Do you support your female talents?
The leaders of The A Effect tell us: attracting, retaining, and developing the best talent remain at the top of the list of challenges facing corporate managers in the coming months. However, once these talents are in place, they still need to feel supported in their development.
The A Effect and The Globe and Mail study highlights how important immediate superiors and the company are to women’s professional development. According to the survey, women’s ambition is strongly correlated to the perception of their direct superior: 74% of highly ambitious women say they’re inspired by their supervisor, compared to only 46% of women who say they are not ambitious. And 16% of Canadian women consider leaving their job because of their immediate boss. Worse still, according to a McKinsey study, less than half of women say their boss is interested in their career and helps them manage their workload.
The A Effect has guided thousands of women since its creation in 2015.
In the Ambition Challenge, each participant is tasked with taking up a challenge of her own choosing by the end of the program. This simple but effective strategy pushes participants to get out of their comfort zone and take calculated risks. The benefits of challenging ourselves are well-known: improved self-confidence, learning from success and failure, and more.
It’s worth noting that most of the women who took up their challenge said that they had received great support from their company or managers. However, of the participants who didn’t succeed in completing their challenge at the end of the program, only 53% said they felt supported…

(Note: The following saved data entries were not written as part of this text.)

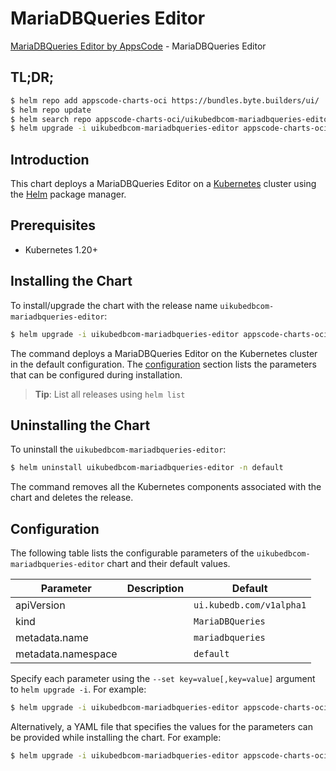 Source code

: # MariaDBQueries Editor

[MariaDBQueries Editor by AppsCode](https://byte.builders) - MariaDBQueries Editor

## TL;DR;

```bash
$ helm repo add appscode-charts-oci https://bundles.byte.builders/ui/
$ helm repo update
$ helm search repo appscode-charts-oci/uikubedbcom-mariadbqueries-editor --version=v0.4.21
$ helm upgrade -i uikubedbcom-mariadbqueries-editor appscode-charts-oci/uikubedbcom-mariadbqueries-editor -n default --create-namespace --version=v0.4.21
```

## Introduction

This chart deploys a MariaDBQueries Editor on a [Kubernetes](http://kubernetes.io) cluster using the [Helm](https://helm.sh) package manager.

## Prerequisites

- Kubernetes 1.20+

## Installing the Chart

To install/upgrade the chart with the release name `uikubedbcom-mariadbqueries-editor`:

```bash
$ helm upgrade -i uikubedbcom-mariadbqueries-editor appscode-charts-oci/uikubedbcom-mariadbqueries-editor -n default --create-namespace --version=v0.4.21
```

The command deploys a MariaDBQueries Editor on the Kubernetes cluster in the default configuration. The [configuration](#configuration) section lists the parameters that can be configured during installation.

> **Tip**: List all releases using `helm list`

## Uninstalling the Chart

To uninstall the `uikubedbcom-mariadbqueries-editor`:

```bash
$ helm uninstall uikubedbcom-mariadbqueries-editor -n default
```

The command removes all the Kubernetes components associated with the chart and deletes the release.

## Configuration

The following table lists the configurable parameters of the `uikubedbcom-mariadbqueries-editor` chart and their default values.

|     Parameter      | Description |               Default               |
|--------------------|-------------|-------------------------------------|
| apiVersion         |             | <code>ui.kubedb.com/v1alpha1</code> |
| kind               |             | <code>MariaDBQueries</code>         |
| metadata.name      |             | <code>mariadbqueries</code>         |
| metadata.namespace |             | <code>default</code>                |


Specify each parameter using the `--set key=value[,key=value]` argument to `helm upgrade -i`. For example:

```bash
$ helm upgrade -i uikubedbcom-mariadbqueries-editor appscode-charts-oci/uikubedbcom-mariadbqueries-editor -n default --create-namespace --version=v0.4.21 --set apiVersion=ui.kubedb.com/v1alpha1
```

Alternatively, a YAML file that specifies the values for the parameters can be provided while
installing the chart. For example:

```bash
$ helm upgrade -i uikubedbcom-mariadbqueries-editor appscode-charts-oci/uikubedbcom-mariadbqueries-editor -n default --create-namespace --version=v0.4.21 --values values.yaml
```
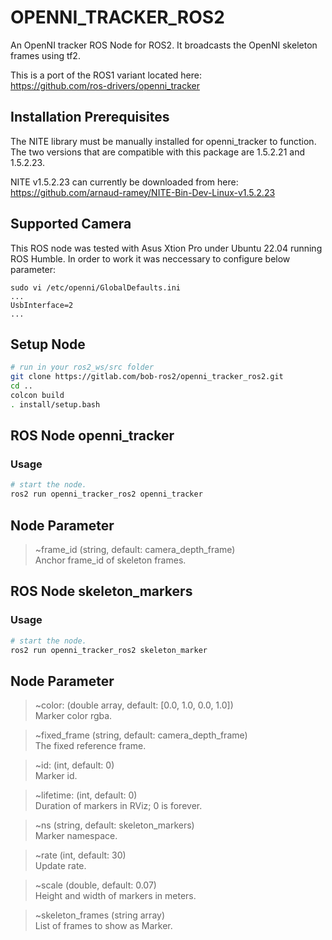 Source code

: # OPENNI_TRACKER_ROS2

An OpenNI tracker ROS Node for ROS2. 
It broadcasts the OpenNI skeleton frames using tf2.

This is a port of the ROS1 variant located here:\
https://github.com/ros-drivers/openni_tracker

## Installation Prerequisites

The NITE library must be manually installed for openni_tracker to function. 
The two versions that are compatible with this package are 1.5.2.21 and 1.5.2.23.

NITE v1.5.2.23 can currently be downloaded from here:\
https://github.com/arnaud-ramey/NITE-Bin-Dev-Linux-v1.5.2.23

## Supported Camera

This ROS node was tested with Asus Xtion Pro under Ubuntu 22.04 running ROS Humble. 
In order to work it was neccessary to configure below parameter:

```
sudo vi /etc/openni/GlobalDefaults.ini
...
UsbInterface=2
...
```
## Setup Node ##

```bash
# run in your ros2_ws/src folder
git clone https://gitlab.com/bob-ros2/openni_tracker_ros2.git
cd ..
colcon build
. install/setup.bash
```

## ROS Node openni_tracker

### Usage

```bash
# start the node.
ros2 run openni_tracker_ros2 openni_tracker
```

## Node Parameter
> ~frame_id (string, default: camera_depth_frame)\
Anchor frame_id of skeleton frames.

## ROS Node skeleton_markers

### Usage

```bash
# start the node.
ros2 run openni_tracker_ros2 skeleton_marker
```

## Node Parameter

> ~color: (double array, default: [0.0, 1.0, 0.0, 1.0])\
Marker color rgba.

> ~fixed_frame (string, default: camera_depth_frame)\
The fixed reference frame.

> ~id: (int, default: 0)\
Marker id.

> ~lifetime: (int, default: 0)\
Duration of markers in RViz; 0 is forever.

> ~ns (string, default: skeleton_markers)\
Marker namespace.

> ~rate (int, default: 30)\
Update rate.

> ~scale (double, default: 0.07)\
Height and width of markers in meters.

> ~skeleton_frames (string array)\
List of frames to show as Marker.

The role of managers and the organization’s support system are fundamental in building trust that can unlock the full potential of talents. So, for women to deploy their ambition and bring all their potential to their employer, how can we make them feel supported?
Defy Unconscious Bias
Ensuring the development of all talents is crucial in the current context of talent shortage. But women face a very specific reality: their ambition is perceived differently from that of men. And why is this? Unconscious biases. And the more we talk about those biases, the more we’ll be able to put safeguards in place to guard against it. Here are several resources to share with your teams.
From the outset, The A Effect has been writing on the topic of biases and shedding light on them, including interview bias or “manterrupting”, when a woman is unnecessarily interrupted by a male colleague. Accordingly, preconceived notions about female ambition are responsible for many women being held back. Although a man’s success tends to increase his likeability, the same success appears suspect when it involves a woman. This bias is often unconscious, but this doesn’t lessen its impact on the decision to hire or promote a woman.
While unconscious biases are not synonymous with bad intentions, they do take their toll. So, to counteract them, ask yourself: Am I inclined to “judge” talent by gender? Do I have a consistent reaction to a decisive attitude? Are my evaluation criteria objective and fair in terms of how I perceive a man’s or woman’s performance?
Managers Who Inspire, By Listening
Other seemingly small actions have a big impact. Managers can give women a voice in meetings, or better divide the mental load in the office (taking notes in meetings, organizing events, training new employees, etc.). These “services” – unevenly distributed – do not serve women, nor does the image of being someone’s “right hand”, which perpetuates an outdated way of perceiving the division of labour.
While men tend to attribute their merit to their qualities and skills, women relate it more to external factors (work, luck, opportunity). You can rebalance the scale of merit by fairly crediting the success of an action. This way, women will get equal recognition for their achievements.
So, to help your team leaders inspire the talent in your company, we’re sharing an exercise with you. In the Leadership Challenge, The A Effect’s program for women managers, one of the themes is courage: the courage to ask for feedback from your team, to receive it, and the courage to give it. To that end, here are some good practices you can share with people interested in inspiring female talent in their teams:
- Choose the right moment: Are the planned timing and duration of the feedback appropriate, as much for me as for the other person?
- Use the right medium: Is the method of communication (meeting, email, call, videoconference, etc.) effective and appropriate, as much for me as for the other person?
- Define the objective: Do I know why it’s important to give this feedback and what impact is desired?
- Ensure clarity and accuracy of information: Do I know exactly what I want to say and the key messages to convey in this feedback? Do I need to check any facts?
- Prepare for the meeting: Do I need to plan time to rehearse what I want to say, either to choose my words carefully, avoid getting carried away, or help me stay emotionally detached from the situation.
Equip Managers to Manage the People of Tomorrow
After two difficult years, expectations of managers have become more complex, but their role is more important than ever in supporting efforts to attract and develop talent. Managers need to foster employee well-being and advancement, promote inclusion within their teams, and do so in a hybrid work setting. What are you doing to respond to this new reality?